As was observed when electropulsing stainless steel samples, the controller occasionally applied two electrical pulses to AlSi10Mg samples rather than one. For example, plots of controller power angle for the first and second pulses applied to sample AlEpulse-03 are provided in FIG. 8A-8B. In the AlSi10Mg samples, a double pulse typically increased sample temperature by more than 100° C., as shown in this figure. The occurrence of these double pulses appeared to be random, occurring approximately once every 15 pulses. To avoid confusion, the average peak sample temperature reported in Table 2 is only for pulses during which a single electrical pulse was sent to the sample. Samples AlEpulse-05 and AlEpulse-06 did not receive any “double-pulse” cycles during electropulsing. As for the stainless steel samples, a single pulse lasted approximately 0.01 seconds and a double pulse lasted approximately 0.02 seconds.

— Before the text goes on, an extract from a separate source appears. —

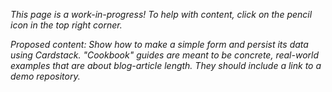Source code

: _This page is a work-in-progress! To help with content, click on the pencil icon in the top right corner._

_Proposed content: Show how to make a simple form and persist its data using Cardstack. "Cookbook" guides are meant to be concrete, real-world examples that are about blog-article length. They should include a link to a demo repository._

Representative temperature versus time data for the first five electropulses applied to sample AlEpulse_03 are provided in FIG. 9A. As Table 2 summarizes, the average peak sample temperature varied significantly with the applied current density. Regardless of the maximum temperature reached by the sample during pulsing, though, the specimen reached its maximum temperature within approximately 0.2 seconds of applying an electrical pulse. This can be seen in the plot provided in FIG. 9B. Regardless of the maximum specimen temperature, the specimen temperature dropped below 100° C. within 1 second of reaching the maximum temperature. Specimens returned to room temperature within approximately 2 seconds of applying an electrical pulse.

After treatment, the as-received, heat-treated, and five of the six electropulsed samples were elongated to failure in tension. Specimen AlEpulse-06 was not tested in tension. The yield and ultimate strengths and the ductility of these specimens are listed in Table 3. Tensile data from four of these specimens are plotted in FIG. 11.

TABLE 3
Mechanical properties for tested AlSi10Mg samples
	Yield Stress	Ultimate Stress	Ductility [%
Specimen	[MPa]	[MPa]	Elongation]
As-received	215	350	2.12
Heat-treated	115	232	13.76
(300° C.,
2 hours)
AlEpulse-01, 1.32	167	341	3.26
kA/mm2 X100
AlEpulse-02, 1.40	180	338	2.33
kA/mm2 X20
AlEpulse-03, 1.53	173	316	2.6
kA/mm2 X20
AlEpulse-04, 1.68	117	285	6.09
kA/mm2 X100
AlEpulse-05, 1.78	163	304	4.68
kA/mm2 X20

To clearly observe the effects of electropulsing on the Si distribution within an AlSi10Mg sample, specimen AlEpulse-06 was ground, polished, and etched. It was not mechanically deformed after electropulsing. An optical image of this specimen is provided in FIG. 13. T his image suggests that the distribution of Si in the gauge (electropulsed) region of specimen AlEpulse-06 was significantly different than that in the grip (untreated) region of this specimen. To observe differences in Si distribution between the gauge and grip regions of this specimen, electron channeling contrast (ECCI) images of both regions were taken and are shown in FIG. 13. Si appears as white in these images; some of the Si-rich regions are labelled in FIG. 13. These images indicate that electropulsing only affected the microstructure within the gauge region of this specimen.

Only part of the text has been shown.